**Aim of the task**
Repeat all of the records word for word, but skip any picture.

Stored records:
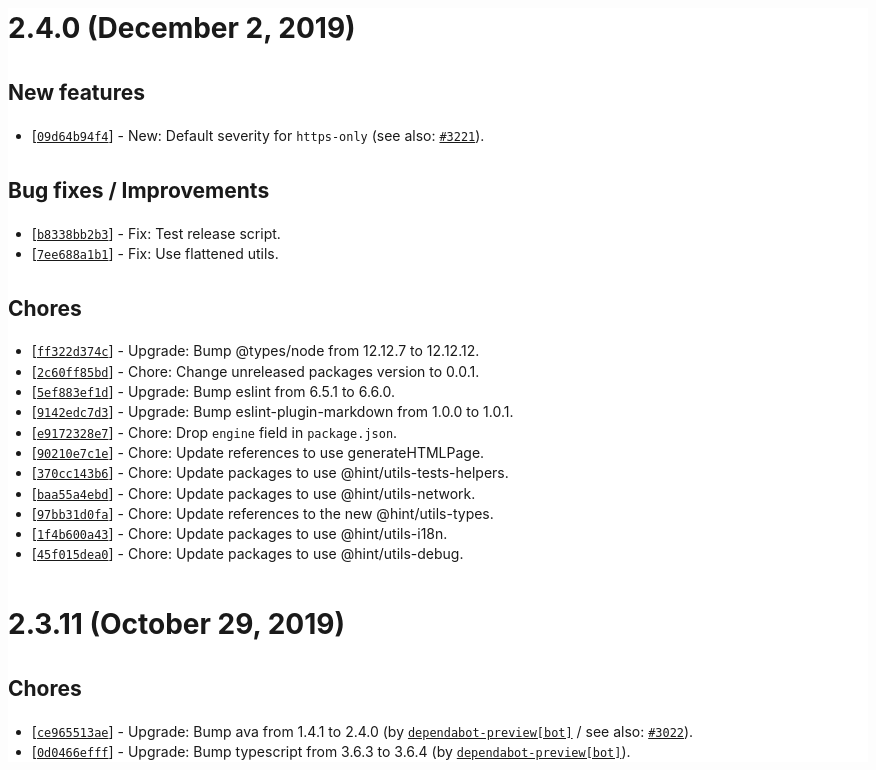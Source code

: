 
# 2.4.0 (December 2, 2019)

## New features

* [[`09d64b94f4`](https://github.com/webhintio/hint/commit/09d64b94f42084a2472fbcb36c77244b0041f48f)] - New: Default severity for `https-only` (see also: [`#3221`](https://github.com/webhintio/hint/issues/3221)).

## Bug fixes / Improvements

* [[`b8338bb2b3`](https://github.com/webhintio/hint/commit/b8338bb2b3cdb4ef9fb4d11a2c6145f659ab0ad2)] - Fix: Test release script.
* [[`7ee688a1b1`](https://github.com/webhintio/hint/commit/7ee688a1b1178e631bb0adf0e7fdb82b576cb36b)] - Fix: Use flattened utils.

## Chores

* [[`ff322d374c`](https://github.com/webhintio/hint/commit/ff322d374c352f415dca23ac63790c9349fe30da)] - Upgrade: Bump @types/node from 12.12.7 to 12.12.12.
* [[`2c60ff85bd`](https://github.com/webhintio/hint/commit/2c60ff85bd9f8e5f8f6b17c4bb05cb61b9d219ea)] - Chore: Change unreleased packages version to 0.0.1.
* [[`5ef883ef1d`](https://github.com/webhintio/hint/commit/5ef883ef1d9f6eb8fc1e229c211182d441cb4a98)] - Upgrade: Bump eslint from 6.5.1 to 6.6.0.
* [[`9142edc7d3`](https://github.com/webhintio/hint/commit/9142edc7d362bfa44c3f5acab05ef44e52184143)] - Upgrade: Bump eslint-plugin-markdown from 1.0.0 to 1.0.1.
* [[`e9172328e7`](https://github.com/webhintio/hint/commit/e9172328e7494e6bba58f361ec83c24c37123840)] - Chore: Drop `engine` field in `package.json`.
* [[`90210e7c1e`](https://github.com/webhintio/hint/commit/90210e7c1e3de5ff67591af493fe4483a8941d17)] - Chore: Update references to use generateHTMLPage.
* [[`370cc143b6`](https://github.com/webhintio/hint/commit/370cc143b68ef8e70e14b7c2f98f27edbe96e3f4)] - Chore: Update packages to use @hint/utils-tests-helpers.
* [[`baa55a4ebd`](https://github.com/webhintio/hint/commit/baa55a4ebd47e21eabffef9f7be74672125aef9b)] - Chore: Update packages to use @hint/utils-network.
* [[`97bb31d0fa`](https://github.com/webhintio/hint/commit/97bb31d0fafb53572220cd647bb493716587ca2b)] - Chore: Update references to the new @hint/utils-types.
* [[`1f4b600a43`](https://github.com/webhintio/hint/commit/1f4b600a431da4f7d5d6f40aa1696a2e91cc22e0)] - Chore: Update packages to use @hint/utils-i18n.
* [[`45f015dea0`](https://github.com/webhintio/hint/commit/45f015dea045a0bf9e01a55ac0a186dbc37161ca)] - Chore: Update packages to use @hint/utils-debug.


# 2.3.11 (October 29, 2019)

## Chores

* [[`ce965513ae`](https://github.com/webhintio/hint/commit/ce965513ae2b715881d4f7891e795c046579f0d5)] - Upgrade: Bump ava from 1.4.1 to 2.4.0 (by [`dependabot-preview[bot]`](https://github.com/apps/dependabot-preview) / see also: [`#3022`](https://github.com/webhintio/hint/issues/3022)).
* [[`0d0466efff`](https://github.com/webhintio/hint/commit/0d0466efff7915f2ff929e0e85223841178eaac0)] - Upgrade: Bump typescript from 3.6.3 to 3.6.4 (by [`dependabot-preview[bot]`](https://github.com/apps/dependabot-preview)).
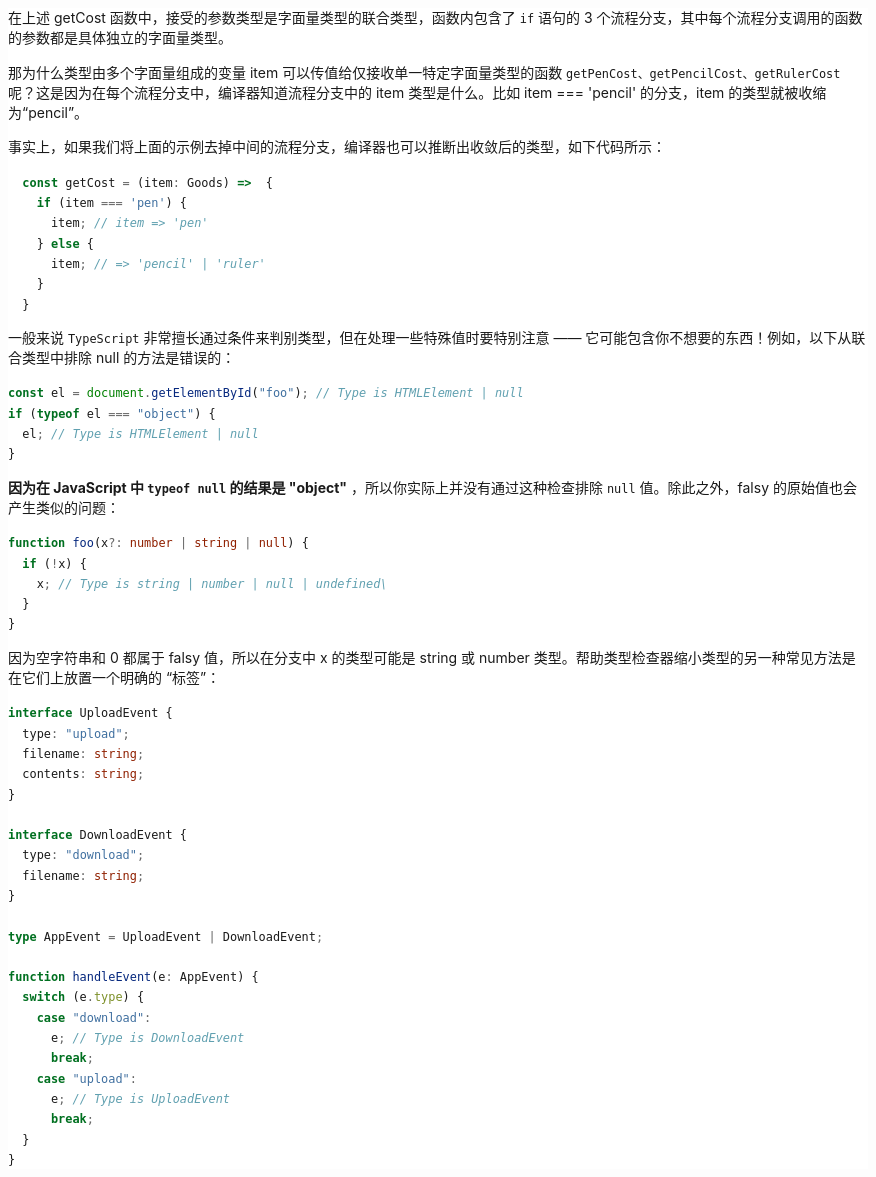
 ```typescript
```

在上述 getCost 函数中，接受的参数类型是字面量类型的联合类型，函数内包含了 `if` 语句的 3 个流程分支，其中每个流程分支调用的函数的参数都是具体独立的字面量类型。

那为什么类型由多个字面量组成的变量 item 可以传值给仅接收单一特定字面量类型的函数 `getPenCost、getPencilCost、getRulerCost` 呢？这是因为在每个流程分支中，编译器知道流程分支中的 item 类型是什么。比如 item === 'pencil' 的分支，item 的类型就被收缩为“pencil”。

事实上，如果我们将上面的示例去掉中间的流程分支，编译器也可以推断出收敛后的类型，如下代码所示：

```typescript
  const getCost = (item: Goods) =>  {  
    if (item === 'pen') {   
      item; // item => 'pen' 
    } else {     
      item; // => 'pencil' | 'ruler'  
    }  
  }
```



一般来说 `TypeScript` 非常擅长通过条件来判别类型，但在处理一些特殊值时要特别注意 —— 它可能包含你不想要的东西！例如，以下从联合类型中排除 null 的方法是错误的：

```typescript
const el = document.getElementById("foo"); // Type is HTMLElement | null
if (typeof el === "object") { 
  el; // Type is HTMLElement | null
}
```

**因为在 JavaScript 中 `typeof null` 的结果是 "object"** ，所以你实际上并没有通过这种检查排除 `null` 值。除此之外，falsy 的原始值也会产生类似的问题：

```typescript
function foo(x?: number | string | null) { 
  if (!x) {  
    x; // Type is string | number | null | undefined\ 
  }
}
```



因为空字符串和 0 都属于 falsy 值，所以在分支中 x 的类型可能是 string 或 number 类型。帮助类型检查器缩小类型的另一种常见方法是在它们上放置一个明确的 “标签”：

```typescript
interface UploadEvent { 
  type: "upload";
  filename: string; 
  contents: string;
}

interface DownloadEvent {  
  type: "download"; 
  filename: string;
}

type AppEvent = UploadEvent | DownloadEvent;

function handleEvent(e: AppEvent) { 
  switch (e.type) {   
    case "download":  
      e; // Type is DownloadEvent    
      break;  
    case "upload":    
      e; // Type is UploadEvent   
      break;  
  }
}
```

**Finished exercise**
Source code

: 
# 2.4.0 (December 2, 2019)

## New features

* [[`09d64b94f4`](https://github.com/webhintio/hint/commit/09d64b94f42084a2472fbcb36c77244b0041f48f)] - New: Default severity for `https-only` (see also: [`#3221`](https://github.com/webhintio/hint/issues/3221)).

## Bug fixes / Improvements

* [[`b8338bb2b3`](https://github.com/webhintio/hint/commit/b8338bb2b3cdb4ef9fb4d11a2c6145f659ab0ad2)] - Fix: Test release script.
* [[`7ee688a1b1`](https://github.com/webhintio/hint/commit/7ee688a1b1178e631bb0adf0e7fdb82b576cb36b)] - Fix: Use flattened utils.

## Chores

* [[`ff322d374c`](https://github.com/webhintio/hint/commit/ff322d374c352f415dca23ac63790c9349fe30da)] - Upgrade: Bump @types/node from 12.12.7 to 12.12.12.
* [[`2c60ff85bd`](https://github.com/webhintio/hint/commit/2c60ff85bd9f8e5f8f6b17c4bb05cb61b9d219ea)] - Chore: Change unreleased packages version to 0.0.1.
* [[`5ef883ef1d`](https://github.com/webhintio/hint/commit/5ef883ef1d9f6eb8fc1e229c211182d441cb4a98)] - Upgrade: Bump eslint from 6.5.1 to 6.6.0.
* [[`9142edc7d3`](https://github.com/webhintio/hint/commit/9142edc7d362bfa44c3f5acab05ef44e52184143)] - Upgrade: Bump eslint-plugin-markdown from 1.0.0 to 1.0.1.
* [[`e9172328e7`](https://github.com/webhintio/hint/commit/e9172328e7494e6bba58f361ec83c24c37123840)] - Chore: Drop `engine` field in `package.json`.
* [[`90210e7c1e`](https://github.com/webhintio/hint/commit/90210e7c1e3de5ff67591af493fe4483a8941d17)] - Chore: Update references to use generateHTMLPage.
* [[`370cc143b6`](https://github.com/webhintio/hint/commit/370cc143b68ef8e70e14b7c2f98f27edbe96e3f4)] - Chore: Update packages to use @hint/utils-tests-helpers.
* [[`baa55a4ebd`](https://github.com/webhintio/hint/commit/baa55a4ebd47e21eabffef9f7be74672125aef9b)] - Chore: Update packages to use @hint/utils-network.
* [[`97bb31d0fa`](https://github.com/webhintio/hint/commit/97bb31d0fafb53572220cd647bb493716587ca2b)] - Chore: Update references to the new @hint/utils-types.
* [[`1f4b600a43`](https://github.com/webhintio/hint/commit/1f4b600a431da4f7d5d6f40aa1696a2e91cc22e0)] - Chore: Update packages to use @hint/utils-i18n.
* [[`45f015dea0`](https://github.com/webhintio/hint/commit/45f015dea045a0bf9e01a55ac0a186dbc37161ca)] - Chore: Update packages to use @hint/utils-debug.


# 2.3.11 (October 29, 2019)

## Chores

* [[`ce965513ae`](https://github.com/webhintio/hint/commit/ce965513ae2b715881d4f7891e795c046579f0d5)] - Upgrade: Bump ava from 1.4.1 to 2.4.0 (by [`dependabot-preview[bot]`](https://github.com/apps/dependabot-preview) / see also: [`#3022`](https://github.com/webhintio/hint/issues/3022)).
* [[`0d0466efff`](https://github.com/webhintio/hint/commit/0d0466efff7915f2ff929e0e85223841178eaac0)] - Upgrade: Bump typescript from 3.6.3 to 3.6.4 (by [`dependabot-preview[bot]`](https://github.com/apps/dependabot-preview)).
 ```typescript
```

在上述 getCost 函数中，接受的参数类型是字面量类型的联合类型，函数内包含了 `if` 语句的 3 个流程分支，其中每个流程分支调用的函数的参数都是具体独立的字面量类型。

那为什么类型由多个字面量组成的变量 item 可以传值给仅接收单一特定字面量类型的函数 `getPenCost、getPencilCost、getRulerCost` 呢？这是因为在每个流程分支中，编译器知道流程分支中的 item 类型是什么。比如 item === 'pencil' 的分支，item 的类型就被收缩为“pencil”。

事实上，如果我们将上面的示例去掉中间的流程分支，编译器也可以推断出收敛后的类型，如下代码所示：

```typescript
  const getCost = (item: Goods) =>  {  
    if (item === 'pen') {   
      item; // item => 'pen' 
    } else {     
      item; // => 'pencil' | 'ruler'  
    }  
  }
```



一般来说 `TypeScript` 非常擅长通过条件来判别类型，但在处理一些特殊值时要特别注意 —— 它可能包含你不想要的东西！例如，以下从联合类型中排除 null 的方法是错误的：

```typescript
const el = document.getElementById("foo"); // Type is HTMLElement | null
if (typeof el === "object") { 
  el; // Type is HTMLElement | null
}
```

**因为在 JavaScript 中 `typeof null` 的结果是 "object"** ，所以你实际上并没有通过这种检查排除 `null` 值。除此之外，falsy 的原始值也会产生类似的问题：

```typescript
function foo(x?: number | string | null) { 
  if (!x) {  
    x; // Type is string | number | null | undefined\ 
  }
}
```



因为空字符串和 0 都属于 falsy 值，所以在分支中 x 的类型可能是 string 或 number 类型。帮助类型检查器缩小类型的另一种常见方法是在它们上放置一个明确的 “标签”：

```typescript
interface UploadEvent { 
  type: "upload";
  filename: string; 
  contents: string;
}

interface DownloadEvent {  
  type: "download"; 
  filename: string;
}

type AppEvent = UploadEvent | DownloadEvent;

function handleEvent(e: AppEvent) { 
  switch (e.type) {   
    case "download":  
      e; // Type is DownloadEvent    
      break;  
    case "upload":    
      e; // Type is UploadEvent   
      break;  
  }
}
```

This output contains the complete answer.